■ **Extracted entries**:
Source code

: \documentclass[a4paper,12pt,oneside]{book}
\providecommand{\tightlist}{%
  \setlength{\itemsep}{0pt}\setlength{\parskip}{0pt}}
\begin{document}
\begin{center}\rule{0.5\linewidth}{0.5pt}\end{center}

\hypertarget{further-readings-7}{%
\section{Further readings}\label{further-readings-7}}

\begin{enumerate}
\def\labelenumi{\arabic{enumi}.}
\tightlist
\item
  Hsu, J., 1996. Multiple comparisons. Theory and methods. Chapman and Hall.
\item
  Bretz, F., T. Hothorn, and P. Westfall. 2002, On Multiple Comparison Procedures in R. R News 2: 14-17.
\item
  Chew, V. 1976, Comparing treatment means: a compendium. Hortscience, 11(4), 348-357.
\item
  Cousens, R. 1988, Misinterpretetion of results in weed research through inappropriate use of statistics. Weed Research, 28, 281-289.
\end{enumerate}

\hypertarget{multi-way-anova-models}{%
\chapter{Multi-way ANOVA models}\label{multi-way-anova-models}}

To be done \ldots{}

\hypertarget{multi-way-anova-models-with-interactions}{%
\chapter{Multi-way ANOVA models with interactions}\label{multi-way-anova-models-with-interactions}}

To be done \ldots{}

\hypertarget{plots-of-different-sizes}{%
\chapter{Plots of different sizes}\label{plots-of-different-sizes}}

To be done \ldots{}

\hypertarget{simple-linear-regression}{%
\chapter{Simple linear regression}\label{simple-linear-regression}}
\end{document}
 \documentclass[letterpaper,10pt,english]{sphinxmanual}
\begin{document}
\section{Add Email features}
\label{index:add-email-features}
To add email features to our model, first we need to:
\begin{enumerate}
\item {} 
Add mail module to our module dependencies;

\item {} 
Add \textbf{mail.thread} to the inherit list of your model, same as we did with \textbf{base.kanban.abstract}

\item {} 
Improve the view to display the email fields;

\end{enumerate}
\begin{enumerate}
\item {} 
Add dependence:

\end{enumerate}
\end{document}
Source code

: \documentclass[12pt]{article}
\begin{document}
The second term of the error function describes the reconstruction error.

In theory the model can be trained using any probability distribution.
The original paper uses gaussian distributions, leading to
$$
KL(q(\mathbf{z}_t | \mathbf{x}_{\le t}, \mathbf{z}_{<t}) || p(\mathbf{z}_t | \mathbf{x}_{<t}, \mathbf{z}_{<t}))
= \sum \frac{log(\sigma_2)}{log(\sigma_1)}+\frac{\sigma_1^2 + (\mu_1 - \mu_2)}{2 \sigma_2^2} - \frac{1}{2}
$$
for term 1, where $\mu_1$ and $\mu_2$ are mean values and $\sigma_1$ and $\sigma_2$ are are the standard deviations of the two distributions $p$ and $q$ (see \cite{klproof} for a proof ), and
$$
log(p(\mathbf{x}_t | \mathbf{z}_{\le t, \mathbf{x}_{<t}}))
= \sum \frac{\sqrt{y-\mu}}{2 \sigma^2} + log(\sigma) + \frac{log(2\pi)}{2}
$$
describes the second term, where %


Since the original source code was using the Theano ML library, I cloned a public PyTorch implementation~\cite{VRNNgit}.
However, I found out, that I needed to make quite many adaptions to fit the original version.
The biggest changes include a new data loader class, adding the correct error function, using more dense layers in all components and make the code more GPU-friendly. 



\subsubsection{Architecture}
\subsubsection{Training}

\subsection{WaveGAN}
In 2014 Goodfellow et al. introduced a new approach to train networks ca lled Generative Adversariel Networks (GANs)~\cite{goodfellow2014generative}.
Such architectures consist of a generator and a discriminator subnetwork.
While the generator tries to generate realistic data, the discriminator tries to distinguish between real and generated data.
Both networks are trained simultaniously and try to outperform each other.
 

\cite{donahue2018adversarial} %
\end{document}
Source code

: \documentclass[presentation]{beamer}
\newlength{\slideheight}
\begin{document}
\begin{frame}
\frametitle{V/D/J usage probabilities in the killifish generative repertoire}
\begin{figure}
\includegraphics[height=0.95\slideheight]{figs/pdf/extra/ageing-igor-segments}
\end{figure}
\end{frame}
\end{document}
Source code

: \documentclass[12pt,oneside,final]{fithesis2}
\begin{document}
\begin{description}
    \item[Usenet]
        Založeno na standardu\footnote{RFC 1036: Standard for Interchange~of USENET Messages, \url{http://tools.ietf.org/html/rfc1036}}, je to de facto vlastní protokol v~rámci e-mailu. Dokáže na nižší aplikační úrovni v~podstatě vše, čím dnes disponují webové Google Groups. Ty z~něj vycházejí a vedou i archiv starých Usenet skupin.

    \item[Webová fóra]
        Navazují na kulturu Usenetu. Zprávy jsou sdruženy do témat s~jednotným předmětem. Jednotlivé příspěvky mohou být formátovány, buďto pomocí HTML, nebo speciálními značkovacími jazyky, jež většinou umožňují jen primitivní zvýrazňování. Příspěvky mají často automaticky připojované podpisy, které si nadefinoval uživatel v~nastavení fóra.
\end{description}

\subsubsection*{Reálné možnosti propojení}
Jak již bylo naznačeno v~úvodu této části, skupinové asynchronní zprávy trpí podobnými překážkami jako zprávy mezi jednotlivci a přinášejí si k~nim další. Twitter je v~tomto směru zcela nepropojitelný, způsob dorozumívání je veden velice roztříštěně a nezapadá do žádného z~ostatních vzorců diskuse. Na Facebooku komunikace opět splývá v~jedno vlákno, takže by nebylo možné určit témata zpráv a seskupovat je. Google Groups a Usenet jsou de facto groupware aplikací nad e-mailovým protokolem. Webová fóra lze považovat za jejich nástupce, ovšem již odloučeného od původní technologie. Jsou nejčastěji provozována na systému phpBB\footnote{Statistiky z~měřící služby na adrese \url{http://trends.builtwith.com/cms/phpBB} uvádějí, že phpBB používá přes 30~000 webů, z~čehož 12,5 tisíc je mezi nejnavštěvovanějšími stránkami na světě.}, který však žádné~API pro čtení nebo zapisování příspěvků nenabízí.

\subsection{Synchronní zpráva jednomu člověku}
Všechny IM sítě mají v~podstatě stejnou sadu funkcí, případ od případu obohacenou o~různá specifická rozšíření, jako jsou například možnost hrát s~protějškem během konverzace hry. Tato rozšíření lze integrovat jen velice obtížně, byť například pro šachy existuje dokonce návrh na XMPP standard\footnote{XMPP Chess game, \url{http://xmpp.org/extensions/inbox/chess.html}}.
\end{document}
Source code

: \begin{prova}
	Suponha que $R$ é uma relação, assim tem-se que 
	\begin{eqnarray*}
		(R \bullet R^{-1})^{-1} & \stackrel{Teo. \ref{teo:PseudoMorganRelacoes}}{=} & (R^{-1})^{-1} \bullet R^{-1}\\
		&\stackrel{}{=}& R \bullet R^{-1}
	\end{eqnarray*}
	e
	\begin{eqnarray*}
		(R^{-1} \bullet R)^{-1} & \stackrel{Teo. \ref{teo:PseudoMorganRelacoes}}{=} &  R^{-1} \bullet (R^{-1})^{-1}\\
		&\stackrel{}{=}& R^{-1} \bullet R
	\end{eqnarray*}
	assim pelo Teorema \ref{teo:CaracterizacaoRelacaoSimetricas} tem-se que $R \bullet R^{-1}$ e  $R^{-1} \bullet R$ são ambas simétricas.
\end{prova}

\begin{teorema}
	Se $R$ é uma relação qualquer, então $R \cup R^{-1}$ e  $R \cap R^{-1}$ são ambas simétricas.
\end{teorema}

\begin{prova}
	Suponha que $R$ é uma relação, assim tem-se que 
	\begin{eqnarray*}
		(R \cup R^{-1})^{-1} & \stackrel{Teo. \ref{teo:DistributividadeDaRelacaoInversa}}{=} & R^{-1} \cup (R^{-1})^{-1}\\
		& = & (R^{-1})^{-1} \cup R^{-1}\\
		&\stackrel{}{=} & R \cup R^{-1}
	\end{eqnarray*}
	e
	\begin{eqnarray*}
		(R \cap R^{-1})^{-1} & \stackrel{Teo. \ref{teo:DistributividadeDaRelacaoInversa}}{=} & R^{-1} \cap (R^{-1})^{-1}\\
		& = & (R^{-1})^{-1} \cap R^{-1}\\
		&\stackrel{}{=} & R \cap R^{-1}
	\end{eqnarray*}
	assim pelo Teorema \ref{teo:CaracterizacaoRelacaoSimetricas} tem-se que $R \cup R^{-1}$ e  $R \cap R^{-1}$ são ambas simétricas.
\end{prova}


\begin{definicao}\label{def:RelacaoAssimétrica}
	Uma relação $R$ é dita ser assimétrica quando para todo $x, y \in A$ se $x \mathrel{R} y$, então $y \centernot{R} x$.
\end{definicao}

■ **What is required**: Each line of the listing above that contains the word "term" is to be copied.

■ **Task solution**:
The second term of the error function describes the reconstruction error.
for term 1, where $\mu_1$ and $\mu_2$ are mean values and $\sigma_1$ and $\sigma_2$ are are the standard deviations of the two distributions $p$ and $q$ (see \cite{klproof} for a proof ), and
describes the second term, where %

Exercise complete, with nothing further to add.